Schon Stephen Kings Vater Donald war alkoholkrank. Doch an ihn erinnern kann sich Stephen King nicht. Denn Donald ging nur mal schnell Zigaretten holen – und kehrte nie wieder zu seiner Frau und seinem Sohn zurück. Da war der kleine Stephen gerade mal zwei Jahre alt. Erst viel später erfuhr Stephen, dass der Vater nach Südamerika fuhr und dort, obwohl er sich von seiner Frau nie scheiden ließ, nochmals geheiratet und mit seiner 2. Frau zwei Söhne hatte.

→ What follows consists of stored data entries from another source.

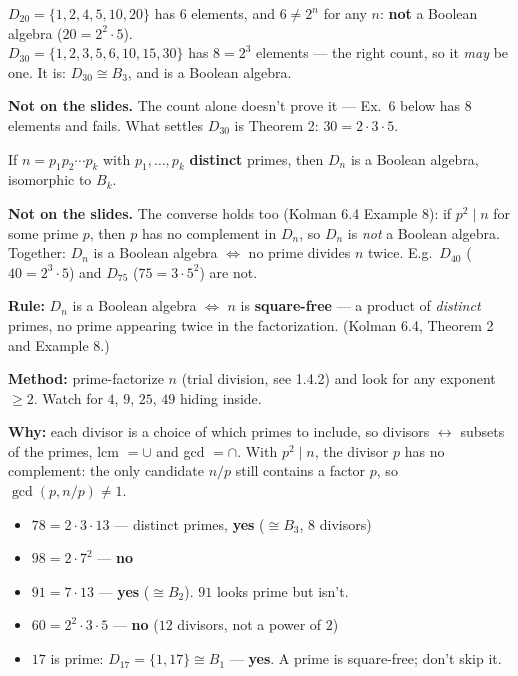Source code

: \documentclass{fkt-notes}
\newcommand{\notslides}[1]{\par\noindent\textbf{Not on the slides.} #1\par}
\theoremstyle{definition}
\begin{document}
\begin{example}[6.4 Ex.~3: $D_{20}$ and $D_{30}$]
  $D_{20}=\{1,2,4,5,10,20\}$ has $6$ elements, and $6\ne2^n$ for any $n$:
  \textbf{not} a Boolean algebra ($20=2^2\cdot5$).\\
  $D_{30}=\{1,2,3,5,6,10,15,30\}$ has $8=2^3$ elements --- the right
  count, so it \emph{may} be one. It is: $D_{30}\cong B_3$, and is a
  Boolean algebra.
  \notslides{The count alone doesn't prove it --- Ex.~6 below has $8$
    elements and fails. What settles $D_{30}$ is Theorem 2:
    $30=2\cdot3\cdot5$.}
\end{example}

\begin{rulebox}[title={6.4 Theorem 2}]
  If $n=p_1p_2\cdots p_k$ with $p_1,\dots,p_k$ \textbf{distinct} primes,
  then $D_n$ is a Boolean algebra, isomorphic to $B_k$.
\end{rulebox}
\notslides{The converse holds too (Kolman 6.4 Example 8): if $p^2\mid n$
  for some prime $p$, then $p$ has no complement in $D_n$, so $D_n$ is
  \emph{not} a Boolean algebra. Together: $D_n$ is a Boolean algebra
  $\iff$ no prime divides $n$ twice. E.g.\ $D_{40}$ ($40=2^3\cdot5$) and
  $D_{75}$ ($75=3\cdot5^2$) are not.}

%
\begin{rulepar}
  \textbf{Rule:} $D_n$ is a Boolean algebra $\iff$ $n$ is
  \textbf{square-free} --- a product of \emph{distinct} primes, no prime
  appearing twice in the factorization. (Kolman 6.4, Theorem 2 and Example 8.)
\end{rulepar}

\textbf{Method:} prime-factorize $n$ (trial division, see 1.4.2) and look for any exponent $\ge 2$. Watch for $4$, $9$, $25$,
$49$ hiding inside.

\textbf{Why:} each divisor is a choice of which primes to include, so
divisors $\leftrightarrow$ subsets of the primes, lcm $= \cup$ and
gcd $= \cap$. With $p^2 \mid n$, the divisor $p$ has no complement:
the only candidate $n/p$ still contains a factor $p$, so
$\gcd(p, n/p) \ne 1$.

\begin{example}
  \leavevmode
  \begin{itemize}[nosep]
    \item $78 = 2 \cdot 3 \cdot 13$ --- distinct primes, \textbf{yes} ($\cong B_3$, $8$ divisors)
    \item $98 = 2 \cdot 7^2$ --- \textbf{no}
    \item $91 = 7 \cdot 13$ --- \textbf{yes} ($\cong B_2$). $91$ looks prime but isn't.
    \item $60 = 2^2 \cdot 3 \cdot 5$ --- \textbf{no} ($12$ divisors, not a power of $2$)
    \item $17$ is prime: $D_{17} = \{1, 17\} \cong B_1$ --- \textbf{yes}.
          A prime is square-free; don't skip it.
  \end{itemize}
\end{example}
\end{document}
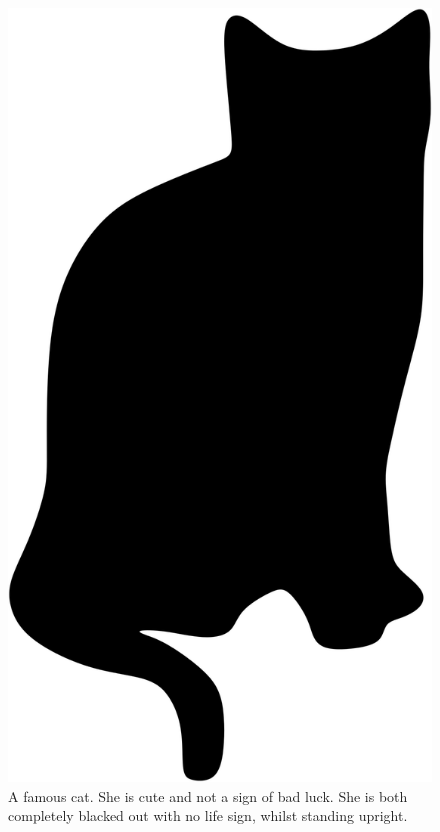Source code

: \newpage

\null
\vfill

\begin{figure}[!hbpt]
    \centering
    \includegraphics{img/schroedingers_cat.png}
    \caption{A famous cat. She is cute and not a sign of bad luck. She is both completely blacked out with no life sign, whilst standing upright.}
\end{figure}

\vfill

\newpage

\phantom{}

\newpage
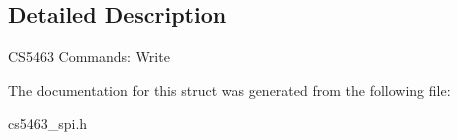 \subsection{Detailed Description}
C\-S5463 Commands\-: Write 

The documentation for this struct was generated from the following file\-:\begin{DoxyCompactItemize}
\item 
cs5463\-\_\-spi.\-h\end{DoxyCompactItemize}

Die erzählten Jahre später ihrem älteren Halbbruder von Vaters Alkoholabhängigkeit. Einmal, so die Brüder, lag der Vater am Boden, mit einem Bein auf dem Bett und starrte auf die Decke. „Ist Daddy tot?“, fragte der Jüngere. „Nein, er ist nur betrunken“, sagte der Ältere.
Der Vater war Alkoholiker
Stephen Kings Mutter musste als Alleinerzieherin hart arbeiten, um ihre Kinder durchzubringen. Mehrmals zog die Familie um, bis sie schließlich im Bundesstaat Maine sesshaft wurde. Im Alter von elf Jahren schaute sich der kleine Stephen, der damals eher schwerfällig wirkte, sehr unsicher war und ständig Angst hatte, sich lächerlich zu machen, im Kino gerne Fantasy- und Science-Fiction-Filme an. „Diese Filme haben mich geprägt“, sagte er später. Mit 13 entdeckte er auf dem Dachboden einen Karton mit Fantasy- und Horrorbüchern, die seinem Vater, der ein Hobbyschriftsteller war, gehört hatten. Darin enthalten waren auch Erzählungen, die Daddy selbst verfasst hatte. Stephen King: „Das war wie eine Offenbarung für mich.“
1965 publizierte King seine ersten Geschichten in Literatur-Zeitschriften. Im letzten High-School-Jahr beendete er seinen ersten Roman – und erhielt 60 Absagen von den Verlagen. Der später so gefeierte und erfolgreiche Autor zweifelt an seiner Begabung. Sein Literatur-Studium beendete er mit 23 Jahren, kurz zuvor hatte er seine spätere Frau Tabitha kennengelernt. Zu dieser Zeit arbeitete King als Literaturlehrer. Schon bald nach seiner Hochzeit im Jahr 1971 kam Tochter Naomi zur Welt, ein Jahr später folgte Sohn Joseph. King war 26 Jahre alt, als sein erster Horror-Roman „Carrie“ von einem Verlag veröffentlicht wurde, zwei Jahre später wurde der Autor durch die gleichnamige Verfilmung weltberühmt. Von nun an ging es Schlag auf Schlag. „The Shining“ schaffte es 1977 auf die Bestseller-Listen, ebenso nachfolgenden Romane wie „Amok“, „Das letzte Gefecht“ oder der Klassiker „Friedhof der Kuscheltiere“.
Ratten und Schlangen
Wenn Stephen King seine Bücher schrieb, war er nie nüchtern. „Ich fing mit 20 zu trinken an“, erzählte er später in einem Interview. Auf die Frage, warum er getrunken habe, antwortet King lapidar: „Weil ich Alkoholiker bin. Alkoholiker und Drogenabhängiger.“ Alkohol und Kokain waren freilich nicht die einzigen Geiseln, die ihn plagten. In seinem Gehirn tauchten immer wieder Schreckensgespenster auf. In seiner Fantasie trieben ihn imaginäre Ratten oder Schlangen fast in den Wahnsinn, auch der frühe Tod seiner Mutter – sie starb 1973 – war immer wieder ein Thema, das ihn bedrohte. Um sich zu betäuben, um dies alles nicht mehr spüren zu müssen, flüchtete Stephen King immer mehr in Alkohol und Drogen, bis er nicht mehr schreiben konnte, ohne sich vorher zu berauschen. Wie im Fieber lebte er in seiner eigenen Welt, zu der weder seine Frau noch seine Kinder Zugang hatten.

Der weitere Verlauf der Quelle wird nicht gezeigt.